• [EXERCISE DIRECTIONS]
Give the number of lines in the data that hold the word "эмпирического", and nothing else.

• [RECORDS SHOWN]
════════════════

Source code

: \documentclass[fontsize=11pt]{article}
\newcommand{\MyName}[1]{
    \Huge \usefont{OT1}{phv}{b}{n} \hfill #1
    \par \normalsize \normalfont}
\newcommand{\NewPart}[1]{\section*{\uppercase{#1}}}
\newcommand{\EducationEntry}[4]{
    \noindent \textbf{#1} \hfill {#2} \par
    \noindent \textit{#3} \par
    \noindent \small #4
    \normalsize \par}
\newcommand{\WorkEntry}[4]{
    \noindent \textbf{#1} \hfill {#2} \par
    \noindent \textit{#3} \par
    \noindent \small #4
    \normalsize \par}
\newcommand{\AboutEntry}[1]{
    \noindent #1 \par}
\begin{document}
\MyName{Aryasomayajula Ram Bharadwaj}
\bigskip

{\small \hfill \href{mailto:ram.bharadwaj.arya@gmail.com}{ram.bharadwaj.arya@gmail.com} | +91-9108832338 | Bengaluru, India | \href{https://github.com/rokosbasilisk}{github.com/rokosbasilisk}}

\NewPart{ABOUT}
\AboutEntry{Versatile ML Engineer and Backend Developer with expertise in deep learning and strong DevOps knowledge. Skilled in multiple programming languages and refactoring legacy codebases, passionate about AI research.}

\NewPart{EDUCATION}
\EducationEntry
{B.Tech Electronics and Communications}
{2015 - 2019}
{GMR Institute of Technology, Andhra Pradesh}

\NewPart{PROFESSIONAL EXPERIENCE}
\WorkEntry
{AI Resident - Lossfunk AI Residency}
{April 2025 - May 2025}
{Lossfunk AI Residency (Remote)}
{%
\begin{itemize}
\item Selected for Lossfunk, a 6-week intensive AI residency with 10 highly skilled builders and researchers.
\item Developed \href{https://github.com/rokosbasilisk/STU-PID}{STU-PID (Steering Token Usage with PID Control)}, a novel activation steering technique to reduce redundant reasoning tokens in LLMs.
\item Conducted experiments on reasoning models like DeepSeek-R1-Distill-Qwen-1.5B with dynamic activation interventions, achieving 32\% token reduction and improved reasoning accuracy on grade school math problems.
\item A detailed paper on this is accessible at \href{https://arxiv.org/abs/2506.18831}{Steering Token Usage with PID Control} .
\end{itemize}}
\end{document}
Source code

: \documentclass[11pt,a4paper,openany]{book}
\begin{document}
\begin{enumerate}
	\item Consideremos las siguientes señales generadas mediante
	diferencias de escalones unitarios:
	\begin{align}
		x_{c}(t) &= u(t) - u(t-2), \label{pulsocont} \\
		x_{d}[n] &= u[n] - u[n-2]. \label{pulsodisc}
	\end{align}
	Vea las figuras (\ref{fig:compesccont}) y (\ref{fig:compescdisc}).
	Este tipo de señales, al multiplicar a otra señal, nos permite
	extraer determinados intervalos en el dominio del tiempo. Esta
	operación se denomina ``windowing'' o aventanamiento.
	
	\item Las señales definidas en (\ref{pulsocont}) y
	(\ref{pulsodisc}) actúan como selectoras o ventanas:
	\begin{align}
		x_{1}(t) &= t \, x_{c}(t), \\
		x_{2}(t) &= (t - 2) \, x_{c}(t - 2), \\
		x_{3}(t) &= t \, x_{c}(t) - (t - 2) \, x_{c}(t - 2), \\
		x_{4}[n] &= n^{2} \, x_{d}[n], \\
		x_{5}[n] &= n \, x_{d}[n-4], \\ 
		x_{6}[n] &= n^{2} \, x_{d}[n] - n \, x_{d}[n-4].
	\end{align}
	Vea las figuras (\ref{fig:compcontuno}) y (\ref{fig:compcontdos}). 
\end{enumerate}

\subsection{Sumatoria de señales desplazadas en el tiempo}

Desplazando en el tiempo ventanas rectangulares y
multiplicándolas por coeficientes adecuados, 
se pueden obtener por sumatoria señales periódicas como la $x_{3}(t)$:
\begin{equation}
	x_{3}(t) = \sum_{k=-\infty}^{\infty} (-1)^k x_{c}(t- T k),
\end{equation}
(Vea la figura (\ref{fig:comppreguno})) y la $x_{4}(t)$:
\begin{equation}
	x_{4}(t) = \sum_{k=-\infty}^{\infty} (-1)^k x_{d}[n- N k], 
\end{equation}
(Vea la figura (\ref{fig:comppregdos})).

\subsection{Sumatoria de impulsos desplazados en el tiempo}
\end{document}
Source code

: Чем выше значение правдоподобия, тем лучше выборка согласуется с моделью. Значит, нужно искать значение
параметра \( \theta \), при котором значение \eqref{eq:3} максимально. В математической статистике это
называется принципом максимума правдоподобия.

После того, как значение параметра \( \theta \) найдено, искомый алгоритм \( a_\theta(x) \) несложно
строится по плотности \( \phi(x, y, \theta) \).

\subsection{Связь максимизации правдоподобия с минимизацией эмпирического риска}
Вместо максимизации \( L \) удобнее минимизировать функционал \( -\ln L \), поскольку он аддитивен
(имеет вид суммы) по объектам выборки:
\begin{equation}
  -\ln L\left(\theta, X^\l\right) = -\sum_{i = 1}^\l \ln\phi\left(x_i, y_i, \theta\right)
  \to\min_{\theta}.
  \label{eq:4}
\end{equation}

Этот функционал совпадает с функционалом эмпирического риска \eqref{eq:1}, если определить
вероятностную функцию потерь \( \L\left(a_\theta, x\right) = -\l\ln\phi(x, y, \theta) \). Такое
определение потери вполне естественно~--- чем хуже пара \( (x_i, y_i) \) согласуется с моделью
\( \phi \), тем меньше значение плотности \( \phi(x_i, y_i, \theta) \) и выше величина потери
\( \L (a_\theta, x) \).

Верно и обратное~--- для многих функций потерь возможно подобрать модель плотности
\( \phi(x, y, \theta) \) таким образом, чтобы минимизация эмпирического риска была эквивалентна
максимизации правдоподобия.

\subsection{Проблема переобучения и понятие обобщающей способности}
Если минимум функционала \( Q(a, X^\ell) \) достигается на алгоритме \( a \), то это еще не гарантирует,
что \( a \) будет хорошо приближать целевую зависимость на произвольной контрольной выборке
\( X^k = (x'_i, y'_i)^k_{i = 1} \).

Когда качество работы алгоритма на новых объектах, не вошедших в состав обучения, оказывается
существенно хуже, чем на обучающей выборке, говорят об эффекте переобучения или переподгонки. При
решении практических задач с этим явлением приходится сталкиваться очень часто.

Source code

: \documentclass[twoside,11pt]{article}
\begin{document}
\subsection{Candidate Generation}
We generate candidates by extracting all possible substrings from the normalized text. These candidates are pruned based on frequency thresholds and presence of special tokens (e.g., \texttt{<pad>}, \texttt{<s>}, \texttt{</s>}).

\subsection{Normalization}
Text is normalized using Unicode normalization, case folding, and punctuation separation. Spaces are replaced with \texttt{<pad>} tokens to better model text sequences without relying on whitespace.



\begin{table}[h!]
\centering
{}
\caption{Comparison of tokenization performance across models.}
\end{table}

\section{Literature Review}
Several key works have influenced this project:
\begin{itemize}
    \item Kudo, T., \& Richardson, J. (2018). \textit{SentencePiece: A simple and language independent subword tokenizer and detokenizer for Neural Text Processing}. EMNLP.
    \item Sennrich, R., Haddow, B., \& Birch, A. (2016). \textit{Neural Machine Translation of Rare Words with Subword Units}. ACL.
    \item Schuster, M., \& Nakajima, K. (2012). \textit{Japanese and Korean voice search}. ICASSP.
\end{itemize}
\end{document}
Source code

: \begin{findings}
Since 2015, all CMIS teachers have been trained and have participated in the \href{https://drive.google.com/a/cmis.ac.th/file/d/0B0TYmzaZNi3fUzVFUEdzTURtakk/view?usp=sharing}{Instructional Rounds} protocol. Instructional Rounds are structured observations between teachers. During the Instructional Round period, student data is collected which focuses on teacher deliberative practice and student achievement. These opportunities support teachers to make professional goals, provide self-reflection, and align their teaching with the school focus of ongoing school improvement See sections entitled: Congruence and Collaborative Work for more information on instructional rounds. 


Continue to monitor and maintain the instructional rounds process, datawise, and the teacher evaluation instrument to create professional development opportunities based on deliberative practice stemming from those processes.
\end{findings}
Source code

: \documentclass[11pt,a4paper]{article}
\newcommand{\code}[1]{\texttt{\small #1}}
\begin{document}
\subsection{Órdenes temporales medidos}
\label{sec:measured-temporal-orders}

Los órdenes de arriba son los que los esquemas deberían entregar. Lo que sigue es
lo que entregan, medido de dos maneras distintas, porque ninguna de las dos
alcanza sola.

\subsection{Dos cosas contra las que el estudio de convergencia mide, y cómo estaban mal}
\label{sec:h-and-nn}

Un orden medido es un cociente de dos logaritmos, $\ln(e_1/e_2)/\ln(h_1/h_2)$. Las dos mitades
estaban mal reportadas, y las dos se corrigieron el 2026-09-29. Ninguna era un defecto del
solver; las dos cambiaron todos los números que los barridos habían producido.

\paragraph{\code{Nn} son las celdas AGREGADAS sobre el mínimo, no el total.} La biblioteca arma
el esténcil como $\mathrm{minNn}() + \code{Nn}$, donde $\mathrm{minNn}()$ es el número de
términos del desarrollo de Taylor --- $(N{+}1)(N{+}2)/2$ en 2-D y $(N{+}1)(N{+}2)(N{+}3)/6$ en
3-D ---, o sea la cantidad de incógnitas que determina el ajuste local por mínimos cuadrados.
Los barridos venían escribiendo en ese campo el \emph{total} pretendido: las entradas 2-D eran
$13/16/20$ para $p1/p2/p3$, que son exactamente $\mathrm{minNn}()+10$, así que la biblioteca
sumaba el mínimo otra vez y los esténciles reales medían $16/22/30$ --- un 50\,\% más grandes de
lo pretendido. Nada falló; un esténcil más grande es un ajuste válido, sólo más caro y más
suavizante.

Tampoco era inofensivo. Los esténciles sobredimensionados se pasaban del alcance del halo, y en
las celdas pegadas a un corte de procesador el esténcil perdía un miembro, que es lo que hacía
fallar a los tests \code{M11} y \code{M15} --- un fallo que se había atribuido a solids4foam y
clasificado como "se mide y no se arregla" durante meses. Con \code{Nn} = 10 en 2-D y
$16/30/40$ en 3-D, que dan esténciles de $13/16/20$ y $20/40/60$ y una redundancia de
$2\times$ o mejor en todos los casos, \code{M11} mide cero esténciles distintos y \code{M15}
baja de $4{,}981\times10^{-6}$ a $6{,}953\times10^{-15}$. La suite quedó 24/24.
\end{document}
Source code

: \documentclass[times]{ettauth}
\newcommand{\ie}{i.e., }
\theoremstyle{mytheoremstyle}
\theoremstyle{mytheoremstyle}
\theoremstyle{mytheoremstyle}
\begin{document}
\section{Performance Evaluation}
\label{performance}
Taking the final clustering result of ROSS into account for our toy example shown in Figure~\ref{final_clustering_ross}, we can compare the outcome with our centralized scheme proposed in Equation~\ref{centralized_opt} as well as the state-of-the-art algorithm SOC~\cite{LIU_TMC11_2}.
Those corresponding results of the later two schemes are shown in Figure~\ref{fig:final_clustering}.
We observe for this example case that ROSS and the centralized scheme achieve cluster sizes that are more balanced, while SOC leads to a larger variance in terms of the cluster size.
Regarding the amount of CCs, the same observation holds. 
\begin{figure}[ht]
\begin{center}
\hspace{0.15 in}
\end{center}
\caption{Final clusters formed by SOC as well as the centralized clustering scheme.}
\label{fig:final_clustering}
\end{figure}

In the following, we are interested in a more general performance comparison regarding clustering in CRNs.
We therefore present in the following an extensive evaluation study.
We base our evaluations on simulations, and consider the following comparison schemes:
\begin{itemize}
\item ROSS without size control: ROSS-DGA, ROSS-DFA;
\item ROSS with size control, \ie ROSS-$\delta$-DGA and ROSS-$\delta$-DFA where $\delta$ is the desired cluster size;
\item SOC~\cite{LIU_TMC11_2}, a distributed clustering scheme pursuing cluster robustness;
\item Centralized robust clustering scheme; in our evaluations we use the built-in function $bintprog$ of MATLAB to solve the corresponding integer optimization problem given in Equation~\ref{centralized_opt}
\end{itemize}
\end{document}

════════════════

• [RESPONSE AREA]
3